Exercise instructions:
Please give the number of lines in the entries below that hold "special", with no other words.
Source data: Begin
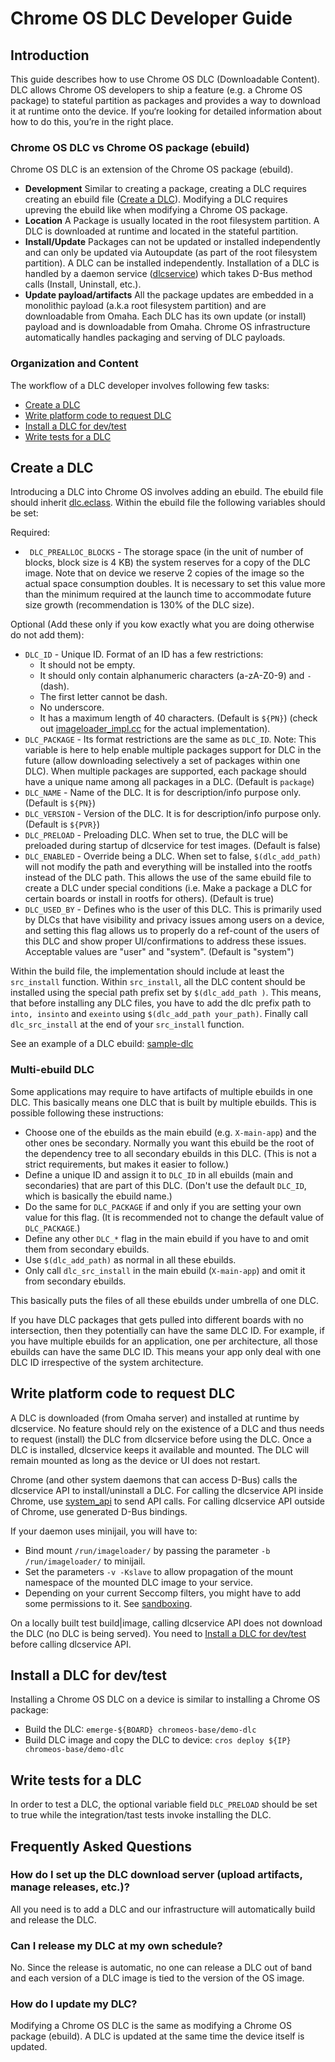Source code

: # Chrome OS DLC Developer Guide

## Introduction

This guide describes how to use Chrome OS DLC (Downloadable Content).
DLC allows Chrome OS developers to ship a feature (e.g. a Chrome OS package) to
stateful partition as packages and provides a way to download it at runtime
onto the device. If you‘re looking for detailed information about how to do
this, you’re in the right place.

### Chrome OS DLC vs Chrome OS package (ebuild)

Chrome OS DLC is an extension of the Chrome OS package (ebuild).

*   **Development** Similar to creating a package, creating a DLC requires
    creating an ebuild file ([Create a DLC]). Modifying a DLC requires upreving
    the ebuild like when modifying a Chrome OS package.
*   **Location** A Package is usually located in the root filesystem partition.
    A DLC is downloaded at runtime and located in the stateful partition.
*   **Install/Update** Packages can not be updated or installed independently
    and can only be updated via Autoupdate (as part of the root filesystem
    partition). A DLC can be installed independently. Installation of a
    DLC is handled by a daemon service ([dlcservice]) which takes D-Bus method
    calls (Install, Uninstall, etc.).
*   **Update payload/artifacts** All the package updates are embedded in a
    monolithic payload (a.k.a root filesystem partition) and are downloadable
    from Omaha. Each DLC has its own update (or install) payload and
    is downloadable from Omaha. Chrome OS infrastructure automatically handles
    packaging and serving of DLC payloads.

### Organization and Content

The workflow of a DLC developer involves following few tasks:

* [Create a DLC]
* [Write platform code to request DLC]
* [Install a DLC for dev/test]
* [Write tests for a DLC]

## Create a DLC

Introducing a DLC into Chrome OS involves adding an ebuild. The ebuild
file should inherit [dlc.eclass]. Within the ebuild file the following
variables should be set:

Required:
*   ` DLC_PREALLOC_BLOCKS` - The storage space (in the unit of number of blocks,
    block size is 4 KB) the system reserves for a copy of the DLC image.
    Note that on device we reserve 2 copies of the image so the actual
    space consumption doubles. It is necessary to set this value more than the
    minimum required at the launch time to accommodate future size growth
    (recommendation is 130% of the DLC size).

Optional (Add these only if you kow exactly what you are doing otherwise do not
add them):
*    `DLC_ID` - Unique ID. Format of an ID has a few restrictions:
     *    It should not be empty.
     *    It should only contain alphanumeric characters (a-zA-Z0-9) and `-`
          (dash).
     *    The first letter cannot be dash.
     *    No underscore.
     *    It has a maximum length of 40 characters.
    (Default is `${PN}`)
    (check out [imageloader_impl.cc] for the actual implementation).
*   `DLC_PACKAGE` - Its format restrictions are the same as `DLC_ID`. Note:
    This variable is here to help enable multiple packages support for DLC in
    the future (allow downloading selectively a set of packages within one
    DLC). When multiple packages are supported, each package should have a
    unique name among all packages in a DLC.
    (Default is `package`)
*   `DLC_NAME` - Name of the DLC.
    It is for description/info purpose only.
    (Default is `${PN}`)
*   `DLC_VERSION` - Version of the DLC.
    It is for description/info purpose only.
    (Default is `${PVR}`)
*   `DLC_PRELOAD` - Preloading DLC.
    When set to true, the DLC will be preloaded during startup of dlcservice
    for test images.
    (Default is false)
*   `DLC_ENABLED` - Override being a DLC.
    When set to false, `$(dlc_add_path)` will not modify the path and everything
    will be installed into the rootfs instead of the DLC path. This allows the
    use of the same ebuild file to create a DLC under special conditions (i.e.
    Make a package a DLC for certain boards or install in rootfs for others).
    (Default is true)
*   `DLC_USED_BY` - Defines who is the user of this DLC. This is
    primarily used by DLCs that have visibility and privacy issues among users
    on a device, and setting this flag allows us to properly do a ref-count of
    the users of this DLC and show proper UI/confirmations to address these
    issues. Acceptable values are "user" and "system".
    (Default is "system")

Within the build file, the implementation should include at least the
`src_install` function. Within `src_install`, all the DLC content should be
installed using the special path prefix set by `$(dlc_add_path )`. This means,
that before installing any DLC files, you have to add the dlc prefix path to
`into, insinto` and `exeinto` using `$(dlc_add_path your_path)`. Finally call
`dlc_src_install` at the end of your `src_install` function.

See an example of a DLC ebuild: [sample-dlc]

### Multi-ebuild DLC

Some applications may require to have artifacts of multiple ebuilds in one
DLC. This basically means one DLC that is built by multiple ebuilds. This is
possible following these instructions:
*   Choose one of the ebuilds as the main ebuild (e.g. `X-main-app`) and the
    other ones be secondary. Normally you want this ebuild be the root of the
    dependency tree to all secondary ebuilds in this DLC. (This is not a strict
    requirements, but makes it easier to follow.)
*   Define a unique ID and assign it to `DLC_ID` in all ebuilds (main and
    secondaries) that are part of this DLC. (Don't use the default `DLC_ID`,
    which is basically the ebuild name.)
*   Do the same for `DLC_PACKAGE` if and only if you are setting your own
    value for this flag. (It is recommended not to change the default value of
    `DLC_PACKAGE`.)
*   Define any other `DLC_*` flag in the main ebuild if you have to and omit
    them from secondary ebuilds.
*   Use `$(dlc_add_path)` as normal in all these ebuilds.
*   Only call `dlc_src_install` in the main ebuild (`X-main-app`) and omit it
    from secondary ebuilds.

This basically puts the files of all these ebuilds under umbrella of one DLC.

If you have DLC packages that gets pulled into different boards with no
intersection, then they potentially can have the same DLC ID. For example, if
you have multiple ebuilds for an application, one per architecture, all those
ebuilds can have the same DLC ID. This means your app only deal with one DLC ID
irrespective of the system architecture.

## Write platform code to request DLC

A DLC is downloaded (from Omaha server) and installed at runtime by dlcservice.
No feature should rely on the existence of a DLC and thus needs to request
(install) the DLC from dlcservice before using the DLC. Once a DLC is
installed, dlcservice keeps it available and mounted. The DLC will remain
mounted as long as the device or UI does not restart.

Chrome (and other system daemons that can access D-Bus) calls the dlcservice API
to install/uninstall a DLC. For calling the dlcservice API inside Chrome,
use [system_api] to send API calls. For calling dlcservice API outside of
Chrome, use generated D-Bus bindings.

If your daemon uses minijail, you will have to:
*   Bind mount `/run/imageloader/` by passing the parameter
    `-b /run/imageloader/` to minijail.
*   Set the parameters `-v -Kslave` to allow propagation of the mount namespace
    of the mounted DLC image to your service.
*   Depending on your current Seccomp filters, you might have to add some
    permissions to it. See [sandboxing].

On a locally built test build|image, calling dlcservice API does not download
the DLC (no DLC is being served). You need to
[Install a DLC for dev/test] before calling dlcservice API.

## Install a DLC for dev/test

Installing a Chrome OS DLC on a device is similar to installing a Chrome
OS package:

*   Build the DLC: `emerge-${BOARD} chromeos-base/demo-dlc`
*   Build DLC image and copy the DLC to device:
    `cros deploy ${IP} chromeos-base/demo-dlc`

## Write tests for a DLC

In order to test a DLC, the optional variable field `DLC_PRELOAD` should be set
to true while the integration/tast tests invoke installing the DLC.

## Frequently Asked Questions

### How do I set up the DLC download server (upload artifacts, manage releases, etc.)?

All you need is to add a DLC and our infrastructure will automatically build
and release the DLC.

### Can I release my DLC at my own schedule?

No. Since the release is automatic, no one can release a DLC out of band and
each version of a DLC image is tied to the version of the OS image.

### How do I update my DLC?

Modifying a Chrome OS DLC is the same as modifying a Chrome OS package (ebuild).
A DLC is updated at the same time the device itself is updated.

[dlcservice]: https://chromium.googlesource.com/chromiumos/platform2/+/HEAD/dlcservice
[Enable DLC for your board]: #Enable-DLC-for-your-board
[Create a DLC]: #Create-a-DLC
[Write platform code to request DLC]: #Write-platform-code-to-request-DLC
[Install a DLC for dev/test]: #install-a-dlc-for-dev_test
[Write tests for a DLC]: #Write-tests-for-a-DLC
[dlc.eclass]: https://chromium.googlesource.com/chromiumos/overlays/chromiumos-overlay/+/HEAD/eclass/dlc.eclass
[sandboxing]: https://chromium.googlesource.com/chromiumos/docs/+/HEAD/sandboxing.md
[system_api]: https://chromium.googlesource.com/chromiumos/platform2/+/HEAD/system_api
[imageloader_impl.cc]: https://chromium.googlesource.com/chromiumos/platform2/+/HEAD/imageloader/imageloader_impl.cc
[tast]: go/tast
[tast-deps]: go/tast-deps
[sample-dlc]: https://chromium.googlesource.com/chromiumos/overlays/chromiumos-overlay/+/HEAD/chromeos-base/sample-dlc/sample-dlc-1.0.0.ebuild
[overlay-eve make.defaults]: https://chromium.googlesource.com/chromiumos/overlays/board-overlays/+/HEAD/overlay-eve/profiles/base/make.defaults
Source data: End
Answer space:
2